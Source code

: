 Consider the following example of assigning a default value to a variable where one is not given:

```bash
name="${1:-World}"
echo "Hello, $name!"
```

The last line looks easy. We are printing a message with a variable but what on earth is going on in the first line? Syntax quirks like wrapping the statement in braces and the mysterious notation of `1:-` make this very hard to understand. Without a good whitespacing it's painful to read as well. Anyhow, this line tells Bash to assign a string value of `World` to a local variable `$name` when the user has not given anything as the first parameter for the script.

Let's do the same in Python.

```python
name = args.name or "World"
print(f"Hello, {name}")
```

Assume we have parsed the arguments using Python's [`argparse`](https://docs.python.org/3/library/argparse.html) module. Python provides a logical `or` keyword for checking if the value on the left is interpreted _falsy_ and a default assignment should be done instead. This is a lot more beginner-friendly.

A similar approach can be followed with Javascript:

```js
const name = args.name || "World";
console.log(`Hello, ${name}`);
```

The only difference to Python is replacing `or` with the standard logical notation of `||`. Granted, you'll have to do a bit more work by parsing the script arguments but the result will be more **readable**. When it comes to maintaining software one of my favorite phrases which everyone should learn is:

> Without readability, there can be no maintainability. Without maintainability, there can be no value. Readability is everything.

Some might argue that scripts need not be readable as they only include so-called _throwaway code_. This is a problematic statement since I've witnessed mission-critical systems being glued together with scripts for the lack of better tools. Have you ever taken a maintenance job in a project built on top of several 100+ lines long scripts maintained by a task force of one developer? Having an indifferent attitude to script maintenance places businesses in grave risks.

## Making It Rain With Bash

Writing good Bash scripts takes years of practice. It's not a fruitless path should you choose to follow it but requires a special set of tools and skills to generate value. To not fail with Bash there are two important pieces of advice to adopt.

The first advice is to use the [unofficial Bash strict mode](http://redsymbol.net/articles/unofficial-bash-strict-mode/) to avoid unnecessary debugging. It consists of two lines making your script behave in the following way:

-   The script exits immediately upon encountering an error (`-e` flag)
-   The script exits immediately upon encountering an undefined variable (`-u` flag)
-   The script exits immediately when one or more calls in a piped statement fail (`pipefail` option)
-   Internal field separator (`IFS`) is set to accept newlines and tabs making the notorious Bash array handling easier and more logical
· · · ·
● **EXERCISE BRIEF**
Could you state how many lines in the listing include the string "value"? Only the number is wanted.

● **OUTPUT**
5